Roy, in particular, had a strong connection with the large cats — so much so that he believed he had been a tiger in a past life, he told Vanity Fair‘s Matt Tyrnauer in 1999.
“You have to understand that they have been born literally in my lap,” Roy told Tyrnauer. “Wherever I am, they are comfortable, because the first voice they hear is mine. The first face they see is mine.”
At that point in time, Siegfried and Roy kept 55 tigers and 16 lions, per Vanity Fair. Roy fed all the cats by hand from a bottle.
“Your love has to be bigger than love,” Roy told Tyrnauer, “because they are like our children.”

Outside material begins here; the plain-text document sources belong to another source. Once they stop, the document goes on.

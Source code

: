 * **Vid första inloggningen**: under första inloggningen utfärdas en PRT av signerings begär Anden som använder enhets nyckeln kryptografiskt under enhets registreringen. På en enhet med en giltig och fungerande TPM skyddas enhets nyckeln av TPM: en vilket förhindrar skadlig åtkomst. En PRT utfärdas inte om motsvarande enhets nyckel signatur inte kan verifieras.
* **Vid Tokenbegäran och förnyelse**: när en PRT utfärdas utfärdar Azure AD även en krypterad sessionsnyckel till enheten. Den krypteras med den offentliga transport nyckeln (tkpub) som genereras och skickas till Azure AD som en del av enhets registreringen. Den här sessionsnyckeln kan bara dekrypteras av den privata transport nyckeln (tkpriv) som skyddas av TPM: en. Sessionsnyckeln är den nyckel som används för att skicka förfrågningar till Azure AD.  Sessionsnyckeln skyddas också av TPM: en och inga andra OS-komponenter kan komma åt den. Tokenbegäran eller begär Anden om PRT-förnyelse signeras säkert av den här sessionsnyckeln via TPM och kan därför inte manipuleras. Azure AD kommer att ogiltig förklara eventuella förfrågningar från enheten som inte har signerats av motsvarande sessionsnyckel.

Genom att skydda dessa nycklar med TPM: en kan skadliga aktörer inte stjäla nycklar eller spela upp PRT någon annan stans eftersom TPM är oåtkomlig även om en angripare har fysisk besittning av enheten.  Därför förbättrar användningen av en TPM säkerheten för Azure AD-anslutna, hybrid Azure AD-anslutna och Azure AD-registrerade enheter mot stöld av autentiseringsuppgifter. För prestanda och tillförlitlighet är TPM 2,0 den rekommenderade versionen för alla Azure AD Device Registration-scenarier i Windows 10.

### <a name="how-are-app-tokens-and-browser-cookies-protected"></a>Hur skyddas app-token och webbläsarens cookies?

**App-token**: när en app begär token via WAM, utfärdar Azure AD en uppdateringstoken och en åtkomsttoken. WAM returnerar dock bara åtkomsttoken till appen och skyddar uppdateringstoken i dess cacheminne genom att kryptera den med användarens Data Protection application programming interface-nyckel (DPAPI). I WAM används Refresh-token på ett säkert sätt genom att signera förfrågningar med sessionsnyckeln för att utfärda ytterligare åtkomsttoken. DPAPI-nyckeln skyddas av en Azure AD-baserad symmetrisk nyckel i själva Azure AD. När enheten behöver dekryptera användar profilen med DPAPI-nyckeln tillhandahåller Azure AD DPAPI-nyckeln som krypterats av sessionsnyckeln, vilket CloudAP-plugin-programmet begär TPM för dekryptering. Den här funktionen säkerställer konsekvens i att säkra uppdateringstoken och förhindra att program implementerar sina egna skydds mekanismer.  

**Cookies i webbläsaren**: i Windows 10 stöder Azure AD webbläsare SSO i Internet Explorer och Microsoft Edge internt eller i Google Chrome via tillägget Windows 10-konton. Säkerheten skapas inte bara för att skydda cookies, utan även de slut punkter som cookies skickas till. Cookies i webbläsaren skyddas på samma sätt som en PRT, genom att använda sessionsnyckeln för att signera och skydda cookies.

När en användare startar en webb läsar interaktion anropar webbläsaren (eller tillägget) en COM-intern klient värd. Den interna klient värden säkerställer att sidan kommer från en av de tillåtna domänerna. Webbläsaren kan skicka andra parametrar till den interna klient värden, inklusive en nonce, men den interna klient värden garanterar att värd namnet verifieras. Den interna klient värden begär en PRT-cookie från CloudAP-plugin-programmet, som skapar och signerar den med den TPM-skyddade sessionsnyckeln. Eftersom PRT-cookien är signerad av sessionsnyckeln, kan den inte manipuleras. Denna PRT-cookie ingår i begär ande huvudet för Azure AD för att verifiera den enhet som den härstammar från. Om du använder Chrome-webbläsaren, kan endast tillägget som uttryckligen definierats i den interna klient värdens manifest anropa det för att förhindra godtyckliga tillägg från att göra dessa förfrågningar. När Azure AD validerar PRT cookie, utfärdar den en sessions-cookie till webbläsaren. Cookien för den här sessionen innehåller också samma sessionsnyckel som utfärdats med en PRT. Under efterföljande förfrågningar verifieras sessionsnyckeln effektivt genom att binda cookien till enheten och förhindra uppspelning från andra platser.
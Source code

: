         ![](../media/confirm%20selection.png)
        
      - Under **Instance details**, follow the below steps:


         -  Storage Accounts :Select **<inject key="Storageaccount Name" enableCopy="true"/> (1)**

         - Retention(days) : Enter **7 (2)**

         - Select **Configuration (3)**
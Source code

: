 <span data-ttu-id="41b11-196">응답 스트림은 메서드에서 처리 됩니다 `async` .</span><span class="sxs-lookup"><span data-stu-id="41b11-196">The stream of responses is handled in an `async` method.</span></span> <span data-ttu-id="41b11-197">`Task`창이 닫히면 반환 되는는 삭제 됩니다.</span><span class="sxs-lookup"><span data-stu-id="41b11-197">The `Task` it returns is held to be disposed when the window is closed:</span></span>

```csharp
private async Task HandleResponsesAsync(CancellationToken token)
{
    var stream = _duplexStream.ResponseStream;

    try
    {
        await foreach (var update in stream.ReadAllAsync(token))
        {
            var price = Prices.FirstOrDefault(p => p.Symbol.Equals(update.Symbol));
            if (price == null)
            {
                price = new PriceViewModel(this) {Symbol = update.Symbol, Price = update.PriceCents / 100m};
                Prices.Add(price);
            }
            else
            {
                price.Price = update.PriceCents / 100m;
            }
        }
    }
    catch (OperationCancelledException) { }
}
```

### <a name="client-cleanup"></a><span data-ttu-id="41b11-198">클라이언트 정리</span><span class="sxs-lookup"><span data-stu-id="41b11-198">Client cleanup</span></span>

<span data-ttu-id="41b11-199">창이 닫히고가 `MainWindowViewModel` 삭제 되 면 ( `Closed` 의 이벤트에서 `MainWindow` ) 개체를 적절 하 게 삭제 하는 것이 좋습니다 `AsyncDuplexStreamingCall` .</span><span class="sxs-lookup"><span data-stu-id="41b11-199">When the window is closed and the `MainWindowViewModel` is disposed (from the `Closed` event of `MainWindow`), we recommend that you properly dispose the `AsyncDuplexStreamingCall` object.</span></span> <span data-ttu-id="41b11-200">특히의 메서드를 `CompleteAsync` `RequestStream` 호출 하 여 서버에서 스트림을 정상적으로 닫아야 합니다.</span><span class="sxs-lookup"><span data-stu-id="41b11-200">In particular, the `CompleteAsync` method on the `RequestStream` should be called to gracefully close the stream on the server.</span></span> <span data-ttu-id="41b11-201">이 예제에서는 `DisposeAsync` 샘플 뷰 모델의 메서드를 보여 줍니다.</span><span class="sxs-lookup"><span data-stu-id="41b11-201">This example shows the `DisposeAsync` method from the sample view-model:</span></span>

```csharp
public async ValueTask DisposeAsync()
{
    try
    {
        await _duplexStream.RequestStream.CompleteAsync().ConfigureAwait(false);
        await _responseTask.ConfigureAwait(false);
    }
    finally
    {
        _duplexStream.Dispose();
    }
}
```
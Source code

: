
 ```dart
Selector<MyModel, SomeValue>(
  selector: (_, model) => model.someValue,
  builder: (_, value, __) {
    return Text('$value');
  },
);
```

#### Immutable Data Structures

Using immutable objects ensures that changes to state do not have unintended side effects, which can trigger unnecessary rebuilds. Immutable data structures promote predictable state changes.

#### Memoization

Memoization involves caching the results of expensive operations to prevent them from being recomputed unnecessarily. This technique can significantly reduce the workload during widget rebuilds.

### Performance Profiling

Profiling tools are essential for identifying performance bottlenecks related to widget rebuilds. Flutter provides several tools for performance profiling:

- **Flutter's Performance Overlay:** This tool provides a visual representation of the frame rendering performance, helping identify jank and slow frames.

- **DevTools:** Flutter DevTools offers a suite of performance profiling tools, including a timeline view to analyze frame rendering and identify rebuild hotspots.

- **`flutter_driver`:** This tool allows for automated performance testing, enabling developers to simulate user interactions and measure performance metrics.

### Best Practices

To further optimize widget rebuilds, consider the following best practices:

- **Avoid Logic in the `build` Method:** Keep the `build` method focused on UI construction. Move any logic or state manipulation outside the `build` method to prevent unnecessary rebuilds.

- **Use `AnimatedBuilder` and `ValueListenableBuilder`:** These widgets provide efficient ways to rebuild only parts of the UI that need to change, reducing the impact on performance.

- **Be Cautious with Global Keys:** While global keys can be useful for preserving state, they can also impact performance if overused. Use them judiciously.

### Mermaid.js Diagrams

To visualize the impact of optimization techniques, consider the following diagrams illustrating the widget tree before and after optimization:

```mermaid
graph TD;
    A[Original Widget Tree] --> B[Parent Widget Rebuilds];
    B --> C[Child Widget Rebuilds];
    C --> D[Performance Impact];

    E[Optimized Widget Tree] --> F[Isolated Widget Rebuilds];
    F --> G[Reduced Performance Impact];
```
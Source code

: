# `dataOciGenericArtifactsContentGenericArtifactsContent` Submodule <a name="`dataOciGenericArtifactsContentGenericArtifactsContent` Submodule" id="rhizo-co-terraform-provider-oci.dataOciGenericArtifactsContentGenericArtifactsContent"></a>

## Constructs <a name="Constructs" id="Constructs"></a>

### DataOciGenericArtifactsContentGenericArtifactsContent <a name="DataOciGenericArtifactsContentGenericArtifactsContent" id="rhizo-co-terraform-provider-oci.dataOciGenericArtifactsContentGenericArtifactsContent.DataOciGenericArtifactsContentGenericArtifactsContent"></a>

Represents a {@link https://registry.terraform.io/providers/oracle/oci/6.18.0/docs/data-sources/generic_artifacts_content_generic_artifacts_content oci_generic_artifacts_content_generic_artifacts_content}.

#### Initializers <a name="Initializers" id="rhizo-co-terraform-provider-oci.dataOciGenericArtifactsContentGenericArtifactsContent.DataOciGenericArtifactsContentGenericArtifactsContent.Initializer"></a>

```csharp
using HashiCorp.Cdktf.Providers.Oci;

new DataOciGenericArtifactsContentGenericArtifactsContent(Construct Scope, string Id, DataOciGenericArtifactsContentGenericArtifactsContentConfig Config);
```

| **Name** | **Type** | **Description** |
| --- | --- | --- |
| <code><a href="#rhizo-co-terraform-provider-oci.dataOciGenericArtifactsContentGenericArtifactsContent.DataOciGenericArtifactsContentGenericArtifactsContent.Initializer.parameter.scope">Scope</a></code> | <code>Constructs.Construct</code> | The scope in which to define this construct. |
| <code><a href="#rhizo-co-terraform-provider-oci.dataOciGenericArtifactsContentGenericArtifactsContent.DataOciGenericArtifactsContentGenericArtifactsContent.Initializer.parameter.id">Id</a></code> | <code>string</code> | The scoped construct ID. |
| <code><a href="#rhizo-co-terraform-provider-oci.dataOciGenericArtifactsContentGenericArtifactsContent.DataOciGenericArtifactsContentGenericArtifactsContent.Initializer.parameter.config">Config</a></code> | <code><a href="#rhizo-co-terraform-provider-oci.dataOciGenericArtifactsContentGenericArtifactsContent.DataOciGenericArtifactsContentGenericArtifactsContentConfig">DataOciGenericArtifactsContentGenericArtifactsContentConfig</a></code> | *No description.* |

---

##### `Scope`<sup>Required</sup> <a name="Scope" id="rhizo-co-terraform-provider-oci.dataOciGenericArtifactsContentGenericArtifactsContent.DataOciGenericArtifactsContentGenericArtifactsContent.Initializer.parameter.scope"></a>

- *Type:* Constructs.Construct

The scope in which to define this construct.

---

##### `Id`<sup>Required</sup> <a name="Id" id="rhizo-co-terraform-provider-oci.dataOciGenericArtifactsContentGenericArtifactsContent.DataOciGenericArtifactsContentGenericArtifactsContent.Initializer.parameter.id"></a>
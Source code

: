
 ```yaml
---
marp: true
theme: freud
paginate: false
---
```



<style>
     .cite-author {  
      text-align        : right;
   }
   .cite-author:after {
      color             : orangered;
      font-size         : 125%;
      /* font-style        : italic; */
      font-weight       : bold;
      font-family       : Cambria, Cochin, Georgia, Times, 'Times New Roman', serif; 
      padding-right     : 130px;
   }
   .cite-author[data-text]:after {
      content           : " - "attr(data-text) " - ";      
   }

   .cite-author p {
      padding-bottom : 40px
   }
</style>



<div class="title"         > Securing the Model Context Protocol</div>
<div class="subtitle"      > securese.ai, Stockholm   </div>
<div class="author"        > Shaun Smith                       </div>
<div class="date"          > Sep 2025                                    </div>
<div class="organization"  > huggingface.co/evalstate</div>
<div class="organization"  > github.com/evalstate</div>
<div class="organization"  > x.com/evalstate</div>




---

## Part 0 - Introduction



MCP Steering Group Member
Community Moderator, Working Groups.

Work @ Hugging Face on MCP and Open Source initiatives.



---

An onstage incident on Roy’s 59th birthday put an end to their decades-long showman career.
On October 3, 2003, Roy was mauled in front of a live audience by a white tiger named Mantecore, per his obituary. The tiger bit Roy in the neck and dragged him across the stage, crushing his windpipe and damaging an artery that carried oxygen to his brain.
Roy survived the incident but not before flatlining thrice, per the Atlantic. He spent the next few years recuperating from his injuries outside of the limelight, and the pair made its final public appearance together in February 2009 at a charity show.
In 2014, Siegfried and Roy granted Entertainment Tonight a rare interview at their home to explain the events that took place on the night of the accident. In the interview, Roy was adamant that the tiger had saved his life by pulling him away from the stage after sensing that he’d suffered a stroke.
That same year, Roy took to their shared Facebook page to announce the death of Mantecore due to old age. In the post, he recounted how the tiger cub had nearly died at birth.
“My mouth-to-mouth resuscitation brought him back – I saved his life and then he saved mine, so we were even,” Roy wrote.
After Siegfried’s and Roy’s deaths, an estate sale was held to support the Sarmoti Foundation, a charity they had started for animal conservation.
The Bonhams Los Angeles auction sold 480 of 481 items for a total of $1.4 million, per Artnet News. These items included Siegfried and Roy’s extensive collection of art, stage costumes, and jewelry.
In August, The Calida Group, a local developer, got approval to demolish the iconic Jungle Palace, the Las Vegas Review-Journal reported.
The Las Vegas City Council voted in favor of the company’s plans to create a 334-unit rental project, per The Las Vegas Review-Journal.
Josh Nelson, the chief investment officer of the Calida Group, told the Review-Journal that all of the buildings would be demolished to clear space for the new apartment complex.
It’s unclear how the demolition will proceed in light of the sale of the property to the Cardens. The Calida Group did not immediately respond to Insider’s request for comment.